### What to work on
Every line of the entries with the word "data" in it should be shown.

### Supplied material
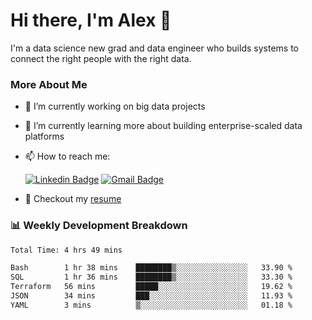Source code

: # Hi there, I'm Alex  👋

I'm a data science new grad and data engineer who builds systems to connect the right people with the right data. 

### More About Me

- 🔭 I’m currently working on big data projects
- 🌱 I’m currently learning more about building enterprise-scaled data platforms
- 📫 How to reach me:

  [![Linkedin Badge](https://img.shields.io/badge/LinkedIn-0077B5?style=for-the-badge&logo=linkedin&logoColor=white)](https://www.linkedin.com/in/alex-chen-112523chen/) [![Gmail Badge](https://img.shields.io/badge/Gmail-D14836?style=for-the-badge&logo=gmail&logoColor=white)](mailto:itsalexchen@gmail.com)
- 📝 Checkout my [resume](https://itsalexchen.vercel.app/AlexChenResume.pdf)



### 📊 Weekly Development Breakdown
<!--START_SECTION:waka-->

```txt
Total Time: 4 hrs 49 mins

Bash        1 hr 38 mins    ████████▒░░░░░░░░░░░░░░░░   33.90 %
SQL         1 hr 36 mins    ████████▒░░░░░░░░░░░░░░░░   33.30 %
Terraform   56 mins         █████░░░░░░░░░░░░░░░░░░░░   19.62 %
JSON        34 mins         ███░░░░░░░░░░░░░░░░░░░░░░   11.93 %
YAML        3 mins          ▒░░░░░░░░░░░░░░░░░░░░░░░░   01.18 %
```

<!--END_SECTION:waka-->
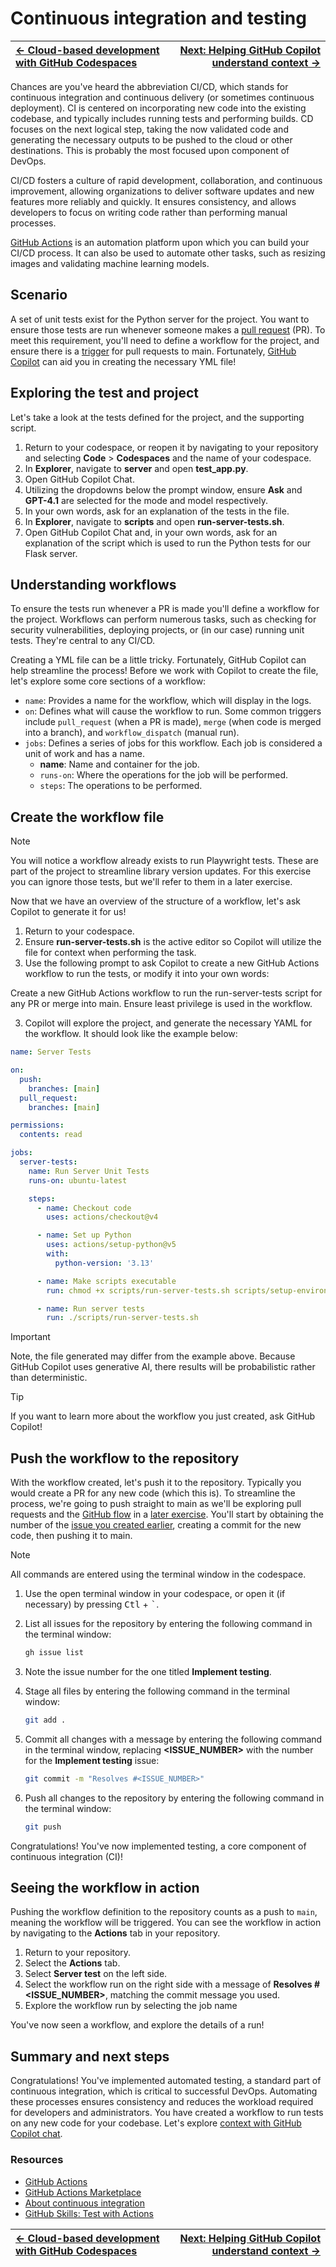 # Continuous integration and testing

| [← Cloud-based development with GitHub Codespaces][walkthrough-previous] | [Next: Helping GitHub Copilot understand context →][walkthrough-next] |
|:-----------------------------------|------------------------------------------:|

Chances are you've heard the abbreviation CI/CD, which stands for continuous integration and continuous delivery (or sometimes continuous deployment). CI is centered on incorporating new code into the existing codebase, and typically includes running tests and performing builds. CD focuses on the next logical step, taking the now validated code and generating the necessary outputs to be pushed to the cloud or other destinations. This is probably the most focused upon component of DevOps.

CI/CD fosters a culture of rapid development, collaboration, and continuous improvement, allowing organizations to deliver software updates and new features more reliably and quickly. It ensures consistency, and allows developers to focus on writing code rather than performing manual processes.

[GitHub Actions][github-actions] is an automation platform upon which you can build your CI/CD process. It can also be used to automate other tasks, such as resizing images and validating machine learning models.

## Scenario

A set of unit tests exist for the Python server for the project. You want to ensure those tests are run whenever someone makes a [pull request][about-prs] (PR). To meet this requirement, you'll need to define a workflow for the project, and ensure there is a [trigger][workflow-triggers] for pull requests to main. Fortunately, [GitHub Copilot][copilot] can aid you in creating the necessary YML file!

## Exploring the test and project

Let's take a look at the tests defined for the project, and the supporting script.

1. Return to your codespace, or reopen it by navigating to your repository and selecting **Code** > **Codespaces** and the name of your codespace.
2. In **Explorer**, navigate to **server** and open **test_app.py**.
3. Open GitHub Copilot Chat.
4. Utilizing the dropdowns below the prompt window, ensure **Ask** and **GPT-4.1** are selected for the mode and model respectively.
5. In your own words, ask for an explanation of the tests in the file.
6. In **Explorer**, navigate to **scripts** and open **run-server-tests.sh**.
7. Open GitHub Copilot Chat and, in your own words, ask for an explanation of the script which is used to run the Python tests for our Flask server.

## Understanding workflows

To ensure the tests run whenever a PR is made you'll define a workflow for the project. Workflows can perform numerous tasks, such as checking for security vulnerabilities, deploying projects, or (in our case) running unit tests. They're central to any CI/CD.

Creating a YML file can be a little tricky. Fortunately, GitHub Copilot can help streamline the process! Before we work with Copilot to create the file, let's explore some core sections of a workflow:

- `name`: Provides a name for the workflow, which will display in the logs.
- `on`: Defines what will cause the workflow to run. Some common triggers include `pull_request` (when a PR is made), `merge` (when code is merged into a branch), and `workflow_dispatch` (manual run).
- `jobs`: Defines a series of jobs for this workflow. Each job is considered a unit of work and has a name.
    - **name**: Name and container for the job.
    - `runs-on`: Where the operations for the job will be performed.
    - `steps`: The operations to be performed.

## Create the workflow file

> [!NOTE]
> You will notice a workflow already exists to run Playwright tests. These are part of the project to streamline library version updates. For this exercise you can ignore those tests, but we'll refer to them in a later exercise.

Now that we have an overview of the structure of a workflow, let's ask Copilot to generate it for us!

1. Return to your codespace.
2. Ensure **run-server-tests.sh** is the active editor so Copilot will utilize the file for context when performing the task.
3. Use the following prompt to ask Copilot to create a new GitHub Actions workflow to run the tests, or modify it into your own words:

  Create a new GitHub Actions workflow to run the run-server-tests script for any PR or merge into main. Ensure least privilege is used in the workflow.

3. Copilot will explore the project, and generate the necessary YAML for the workflow. It should look like the example below:

```yml
name: Server Tests

on:
  push:
    branches: [main]
  pull_request:
    branches: [main]

permissions:
  contents: read

jobs:
  server-tests:
    name: Run Server Unit Tests
    runs-on: ubuntu-latest

    steps:
      - name: Checkout code
        uses: actions/checkout@v4

      - name: Set up Python
        uses: actions/setup-python@v5
        with:
          python-version: '3.13'

      - name: Make scripts executable
        run: chmod +x scripts/run-server-tests.sh scripts/setup-environment.sh

      - name: Run server tests
        run: ./scripts/run-server-tests.sh
```

> [!IMPORTANT]
> Note, the file generated may differ from the example above. Because GitHub Copilot uses generative AI, there results will be probabilistic rather than deterministic.

> [!TIP]
> If you want to learn more about the workflow you just created, ask GitHub Copilot!

## Push the workflow to the repository

With the workflow created, let's push it to the repository. Typically you would create a PR for any new code (which this is). To streamline the process, we're going to push straight to main as we'll be exploring pull requests and the [GitHub flow][github-flow] in a [later exercise][github-flow-exercise]. You'll start by obtaining the number of the [issue you created earlier][issues-exercise], creating a commit for the new code, then pushing it to main.

> [!NOTE]
> All commands are entered using the terminal window in the codespace.

1. Use the open terminal window in your codespace, or open it (if necessary) by pressing <kbd>Ctl</kbd> + <kbd>`</kbd>.
2. List all issues for the repository by entering the following command in the terminal window:

    ```bash
    gh issue list
    ```

3. Note the issue number for the one titled **Implement testing**.
4. Stage all files by entering the following command in the terminal window:

    ```bash
    git add .
    ```

5. Commit all changes with a message by entering the following command in the terminal window, replacing **<ISSUE_NUMBER>** with the number for the **Implement testing** issue:

    ```bash
    git commit -m "Resolves #<ISSUE_NUMBER>"
    ```

6. Push all changes to the repository by entering the following command in the terminal window:

    ```bash
    git push
    ```

Congratulations! You've now implemented testing, a core component of continuous integration (CI)!

## Seeing the workflow in action

Pushing the workflow definition to the repository counts as a push to `main`, meaning the workflow will be triggered. You can see the workflow in action by navigating to the **Actions** tab in your repository.

1. Return to your repository.
2. Select the **Actions** tab.
3. Select **Server test** on the left side.
4. Select the workflow run on the right side with a message of **Resolves #<ISSUE_NUMBER>**, matching the commit message you used.
5. Explore the workflow run by selecting the job name 

You've now seen a workflow, and explore the details of a run!

## Summary and next steps

Congratulations! You've implemented automated testing, a standard part of continuous integration, which is critical to successful DevOps. Automating these processes ensures consistency and reduces the workload required for developers and administrators. You have created a workflow to run tests on any new code for your codebase. Let's explore [context with GitHub Copilot chat][walkthrough-next].

### Resources

- [GitHub Actions][github-actions]
- [GitHub Actions Marketplace][actions-marketplace]
- [About continuous integration][about-ci]
- [GitHub Skills: Test with Actions][skills-test-actions]

| [← Cloud-based development with GitHub Codespaces][walkthrough-previous] | [Next: Helping GitHub Copilot understand context →][walkthrough-next] |
|:-----------------------------------|------------------------------------------:|

[about-ci]: https://docs.github.com/en/actions/automating-builds-and-tests/about-continuous-integration
[about-prs]: https://docs.github.com/en/pull-requests/collaborating-with-pull-requests/proposing-changes-to-your-work-with-pull-requests/about-pull-requests
[actions-marketplace]: https://github.com/marketplace?type=actions
[workflow-triggers]: https://docs.github.com/en/actions/writing-workflows/choosing-when-your-workflow-runs/events-that-trigger-workflows
[copilot]: https://gh.io/copilot
[copilot-slash-commands]: https://docs.github.com/en/copilot/using-github-copilot/copilot-chat/github-copilot-chat-cheat-sheet
[github-actions]: https://github.com/features/actions
[github-flow]: https://docs.github.com/en/get-started/quickstart/github-flow
[github-flow-exercise]: ./7-github-flow.md
[issues-exercise]: ./2-issues.md
[skills-test-actions]: https://github.com/skills/test-with-actions
[walkthrough-previous]: 3-codespaces.md
[walkthrough-next]: 5-context.md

### Task result
I'm a data science new grad and data engineer who builds systems to connect the right people with the right data. 
- 🔭 I’m currently working on big data projects
- 🌱 I’m currently learning more about building enterprise-scaled data platforms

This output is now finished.